## Activity
In the listing below, which lines contain the string "optionsAccessor"? Copy them all.

## Supplied material
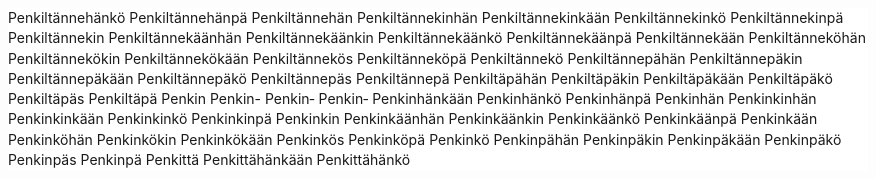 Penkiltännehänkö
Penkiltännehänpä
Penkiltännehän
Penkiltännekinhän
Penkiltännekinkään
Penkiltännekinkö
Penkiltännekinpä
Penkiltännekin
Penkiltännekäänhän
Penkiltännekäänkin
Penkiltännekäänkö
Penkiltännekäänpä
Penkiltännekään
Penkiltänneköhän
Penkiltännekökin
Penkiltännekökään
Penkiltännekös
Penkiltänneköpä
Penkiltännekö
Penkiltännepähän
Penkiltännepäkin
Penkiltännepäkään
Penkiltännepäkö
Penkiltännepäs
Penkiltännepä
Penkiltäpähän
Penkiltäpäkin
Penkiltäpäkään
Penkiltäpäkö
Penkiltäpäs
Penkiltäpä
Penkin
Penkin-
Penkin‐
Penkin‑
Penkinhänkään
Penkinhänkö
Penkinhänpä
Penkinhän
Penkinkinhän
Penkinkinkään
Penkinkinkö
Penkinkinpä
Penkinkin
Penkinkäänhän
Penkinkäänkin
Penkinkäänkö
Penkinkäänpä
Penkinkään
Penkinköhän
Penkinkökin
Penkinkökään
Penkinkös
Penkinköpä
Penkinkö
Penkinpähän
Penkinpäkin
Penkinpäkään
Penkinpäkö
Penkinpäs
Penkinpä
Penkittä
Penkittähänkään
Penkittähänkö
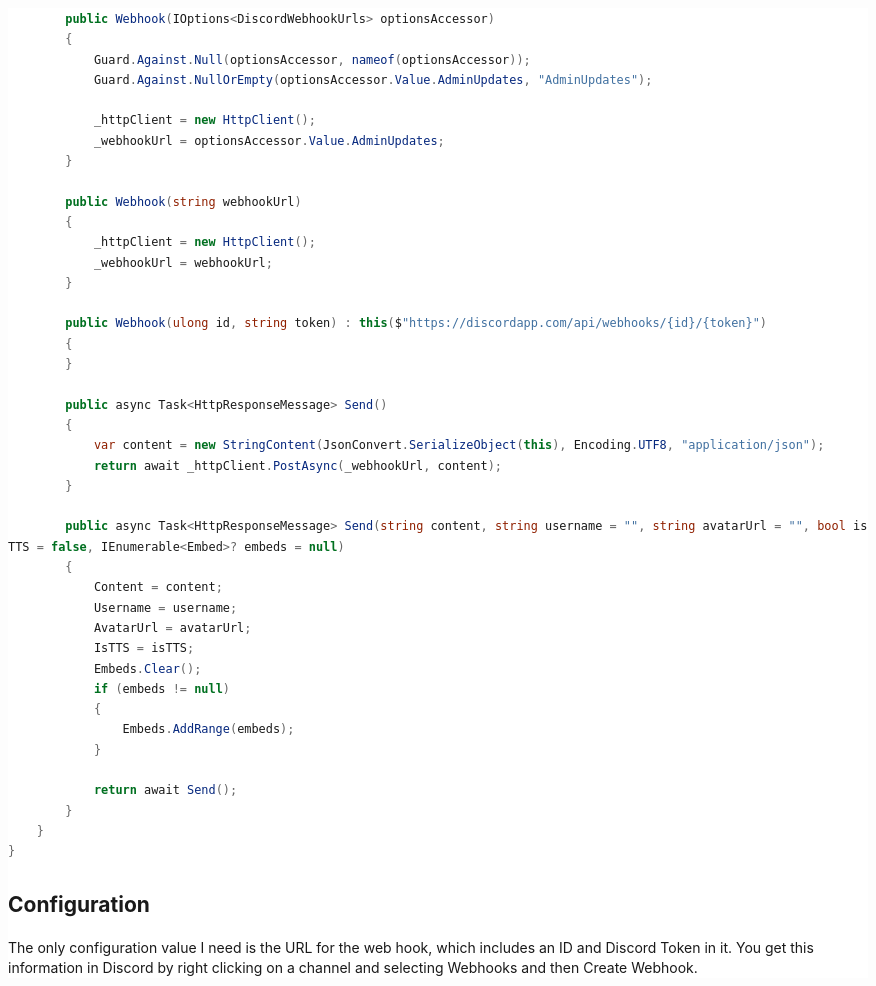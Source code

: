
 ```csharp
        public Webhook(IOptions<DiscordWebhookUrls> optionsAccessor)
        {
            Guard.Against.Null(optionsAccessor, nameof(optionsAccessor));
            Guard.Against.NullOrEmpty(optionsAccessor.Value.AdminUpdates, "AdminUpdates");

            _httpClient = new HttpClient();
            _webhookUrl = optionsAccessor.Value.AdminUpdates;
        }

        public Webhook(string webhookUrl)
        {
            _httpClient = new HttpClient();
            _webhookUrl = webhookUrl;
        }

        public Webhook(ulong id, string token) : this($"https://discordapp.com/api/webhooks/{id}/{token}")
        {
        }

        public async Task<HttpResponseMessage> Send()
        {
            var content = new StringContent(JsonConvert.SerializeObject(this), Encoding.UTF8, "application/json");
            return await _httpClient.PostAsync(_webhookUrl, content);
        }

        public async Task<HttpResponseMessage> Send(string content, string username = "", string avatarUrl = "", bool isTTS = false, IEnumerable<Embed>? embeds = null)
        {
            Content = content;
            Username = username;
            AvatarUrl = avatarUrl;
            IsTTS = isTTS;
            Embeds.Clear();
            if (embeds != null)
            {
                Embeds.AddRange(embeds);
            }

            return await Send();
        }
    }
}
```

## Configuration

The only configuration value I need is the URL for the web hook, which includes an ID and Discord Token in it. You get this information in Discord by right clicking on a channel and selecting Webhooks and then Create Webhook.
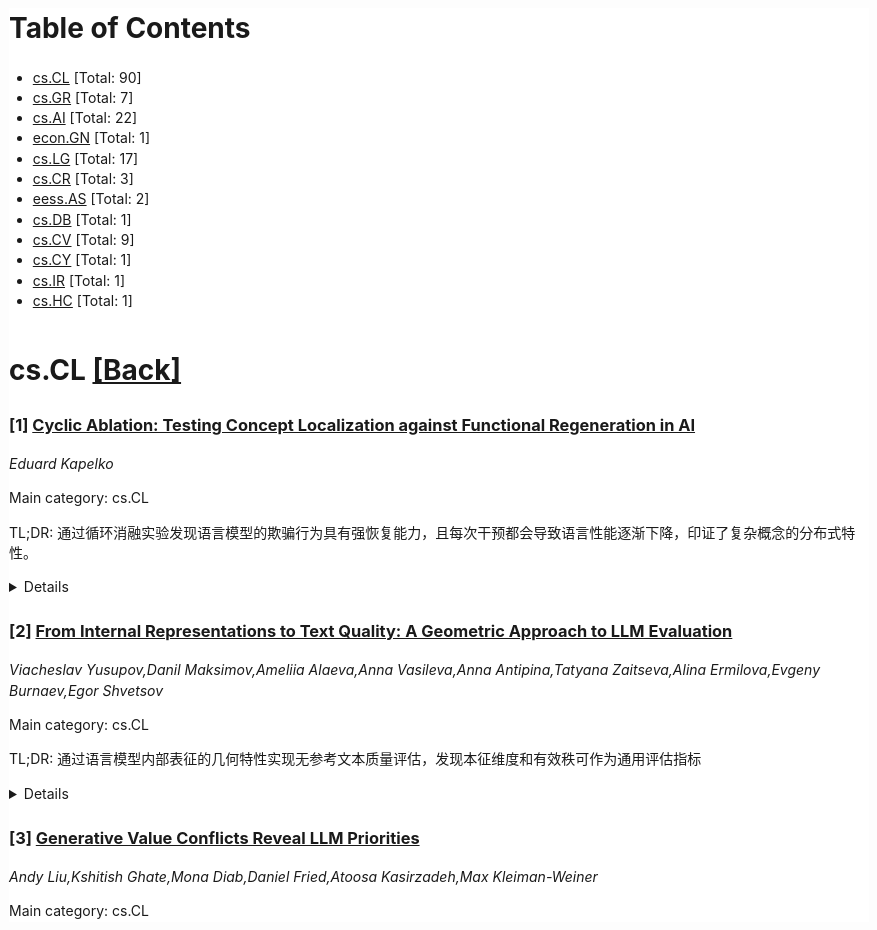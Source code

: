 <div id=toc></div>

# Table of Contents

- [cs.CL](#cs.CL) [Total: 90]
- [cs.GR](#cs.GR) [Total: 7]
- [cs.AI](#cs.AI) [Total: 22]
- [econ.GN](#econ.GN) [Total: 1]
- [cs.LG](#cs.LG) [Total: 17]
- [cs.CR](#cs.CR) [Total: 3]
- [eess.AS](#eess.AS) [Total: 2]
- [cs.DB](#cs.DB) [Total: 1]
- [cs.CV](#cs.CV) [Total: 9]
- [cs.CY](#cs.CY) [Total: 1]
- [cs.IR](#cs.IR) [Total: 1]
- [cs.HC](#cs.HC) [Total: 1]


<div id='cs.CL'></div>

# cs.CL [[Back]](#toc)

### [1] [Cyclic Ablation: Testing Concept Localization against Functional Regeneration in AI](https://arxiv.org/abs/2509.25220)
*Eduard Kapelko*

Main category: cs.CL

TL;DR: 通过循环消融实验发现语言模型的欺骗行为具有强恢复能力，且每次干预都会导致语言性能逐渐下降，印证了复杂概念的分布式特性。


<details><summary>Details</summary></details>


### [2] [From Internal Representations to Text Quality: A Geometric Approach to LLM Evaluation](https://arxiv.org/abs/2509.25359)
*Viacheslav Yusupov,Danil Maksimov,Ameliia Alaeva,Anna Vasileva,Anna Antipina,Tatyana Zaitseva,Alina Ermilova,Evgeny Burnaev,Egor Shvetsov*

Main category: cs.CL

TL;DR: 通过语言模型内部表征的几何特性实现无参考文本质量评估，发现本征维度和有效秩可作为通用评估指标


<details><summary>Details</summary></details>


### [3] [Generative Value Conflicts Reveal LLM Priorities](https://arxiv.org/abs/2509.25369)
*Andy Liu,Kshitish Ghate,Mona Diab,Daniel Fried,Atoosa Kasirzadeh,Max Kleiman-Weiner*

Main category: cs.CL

## Solution
        public Webhook(IOptions<DiscordWebhookUrls> optionsAccessor)
            Guard.Against.Null(optionsAccessor, nameof(optionsAccessor));
            Guard.Against.NullOrEmpty(optionsAccessor.Value.AdminUpdates, "AdminUpdates");
            _webhookUrl = optionsAccessor.Value.AdminUpdates;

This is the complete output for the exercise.